Camden, feeling proud and receiving a wink from his teacher, has little time to bask in his glory, as the Head of School is on to the next question. Camden prepares himself to be ready to respond to the next question. Teachers observe the community meeting, encouraging scholars and occasionally noting scholars that seem to be challenged with responding to questions to ensure proper follow-up.
8:15 am - Morning Math Meeting
Camden enters the classroom quietly and follows the pathway directly to his assigned desk. Upon the signal of the teacher, all scholars say the Pledge of Allegiance. Afterwards, the class begins the daily math meeting. Math meeting is abbreviated today because of community meeting, so for the remaining five minutes, scholars focus on the calendar, determining today’s date and responding to a few calendar questions from the teacher. During full math meetings, scholars engage in various quick activities that reinforce previously learned math skills, including counting forwards and backwards, counting money, describing the weather and recording the result on a weather graph, naming shapes and colors, and working through word problems illustrated on the white board.
8:30am - Read Aloud
Scholars proceed directly to the carpet for a read aloud. Camden loves to hear stories read aloud to him, and his teacher reads every story with animated expression, which engages scholars and models fluent, expressive reading. Camden also enjoys learning college vocabulary words, and every week, scholars learn tier two words from the story. This week, they are reading the story called A Pocket for Corduroy, and his teacher, Ms. Ransom, pauses from reading to say, “In the story, Lisa was reluctant to leave the laundromat without Corduroy. Reluctant means you are not sure you want to do something. Say the word with me: reluctant.”
All scholars chorally repeat, “Reluctant.”
Ms. Ransom explains, “Someone might be reluctant to eat food that they never had before, or someone might be reluctant to ride a roller coaster because it looks scary. Think about something you might be reluctant to do. Start your sentence with “I might be reluctant to ______.”
Camden thinks in his head. He is certain that he might be reluctant to fly in an airplane because he has never been that high in the air before. The teacher calls on a few scholars to respond before continuing with the story. When the read aloud ends, scholars rise and transition to their literacy area, dividing into three separate groups based on reading ability to ensure differentiated support with literacy skills and concepts.
8:55 am - Literacy Block I (Phonics)
Camden begins his first literacy block at 8:55 am. Ms. Ransom leads the class in a Reading Mastery lesson. The lesson begins with scholars calling out the sounds of different letters that they have learned upon Ms. Ransom’s signal and reading and spelling words that rhyme with the –op sound and other high frequency words. The lesson is fast paced, with 20 minutes spent on correctly pronouncing learned sounds and reading words quickly, 15 minutes spent on fluently reading a story that reinforces the sounds and spellings from the lesson and requires students to respond to comprehension questions, and 10 minutes of independent practice spent on writing the words neatly and correctly identifying words with the spelling pattern.
9:40 am - Literacy Block II (Reading Comprehension)
Ms.
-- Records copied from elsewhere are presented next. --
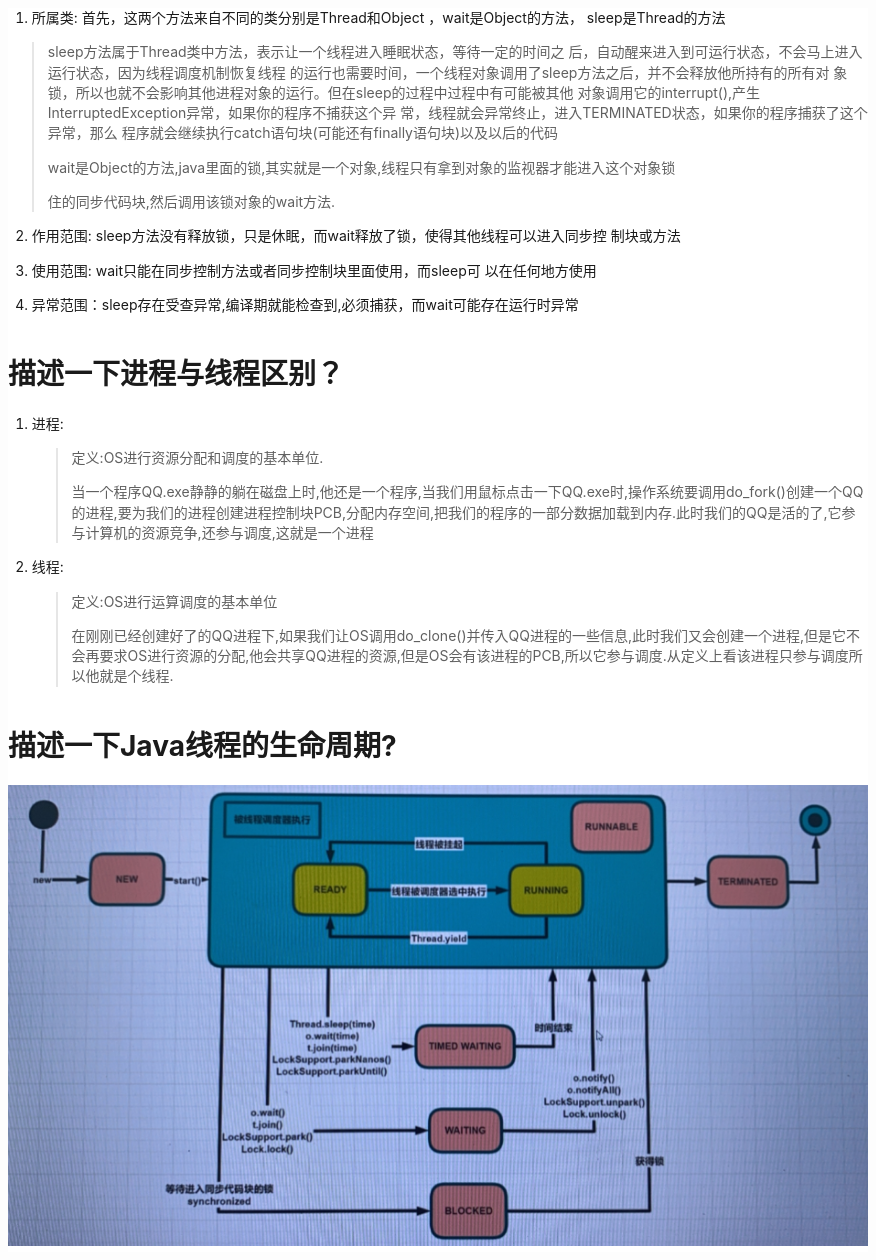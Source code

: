 1. 所属类: 首先，这两个方法来自不同的类分别是Thread和Object ，wait是Object的方法，
    sleep是Thread的方法

  > sleep方法属于Thread类中方法，表示让一个线程进入睡眠状态，等待一定的时间之
  > 后，自动醒来进入到可运行状态，不会马上进入运行状态，因为线程调度机制恢复线程
  > 的运行也需要时间，一个线程对象调用了sleep方法之后，并不会释放他所持有的所有对
  > 象锁，所以也就不会影响其他进程对象的运行。但在sleep的过程中过程中有可能被其他
  > 对象调用它的interrupt(),产生InterruptedException异常，如果你的程序不捕获这个异
  > 常，线程就会异常终止，进入TERMINATED状态，如果你的程序捕获了这个异常，那么
  > 程序就会继续执行catch语句块(可能还有finally语句块)以及以后的代码
  >
  > wait是Object的方法,java里面的锁,其实就是一个对象,线程只有拿到对象的监视器才能进入这个对象锁
  >
  > 住的同步代码块,然后调用该锁对象的wait方法.

2. 作用范围: sleep方法没有释放锁，只是休眠，而wait释放了锁，使得其他线程可以进入同步控
    制块或方法

3. 使用范围: wait只能在同步控制方法或者同步控制块里面使用，而sleep可
    以在任何地方使用

4. 异常范围：sleep存在受查异常,编译期就能检查到,必须捕获，而wait可能存在运行时异常

#  描述一下进程与线程区别？

1. 进程: 

   > 定义:OS进行资源分配和调度的基本单位.
   >
   > 当一个程序QQ.exe静静的躺在磁盘上时,他还是一个程序,当我们用鼠标点击一下QQ.exe时,操作系统要调用do_fork()创建一个QQ的进程,要为我们的进程创建进程控制块PCB,分配内存空间,把我们的程序的一部分数据加载到内存.此时我们的QQ是活的了,它参与计算机的资源竞争,还参与调度,这就是一个进程

2. 线程:

   >定义:OS进行运算调度的基本单位
   >
   >在刚刚已经创建好了的QQ进程下,如果我们让OS调用do_clone()并传入QQ进程的一些信息,此时我们又会创建一个进程,但是它不会再要求OS进行资源的分配,他会共享QQ进程的资源,但是OS会有该进程的PCB,所以它参与调度.从定义上看该进程只参与调度所以他就是个线程.

# 描述一下Java线程的生命周期?

![image-20210816164025764](README.assets/image-20210816164025764.png)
Ransom then pushes the play bottom on the CD player, and with the music as the cue, the children transition to one of three locations in the room. Scholars have been taught that when the transition music comes on, they must quickly and silently pack up their area and transition to their next learning area prepared to engage in learning. Transition time is 20 seconds, and scholars practice extensively at the beginning of the year to ensure perfection and no wasted learning time. Camden moves to the right corner of the room with his second teacher, Mr. Simpkins. Mr. Simpkins is working with students to compare and contrast objects, which is a foundational lesson aligned to reading standard RI.K.9, which states that with prompting and support, students must be able to identify basic similarities in and differences between two texts on the same topic (e.g., in illustrations, descriptions, or procedures). Providing the foundation for scholars on what it means to compare and contrast, bydefining words, such as similarities and differences, and discussing the characteristics that separate various objects builds prerequisite skills that will enable scholars to apply this background knowledge to texts that they are reading. Today, Mr. Simpkins is leading students to compare and contrast living things that can fly with living things that can swim. For their exit ticket, scholars must properly categorize nonliving things that can be found in the sky with nonliving things that can be found in the sea. They must write a sentence describing the main difference between the objects that they have classified into different sections. Tomorrow’s lesson will lead students through a lesson comparing and contrasting two characters in their leveled reader, and students will be responsible for using the learned vocabulary words, specifically similarities and differences, in the discussion.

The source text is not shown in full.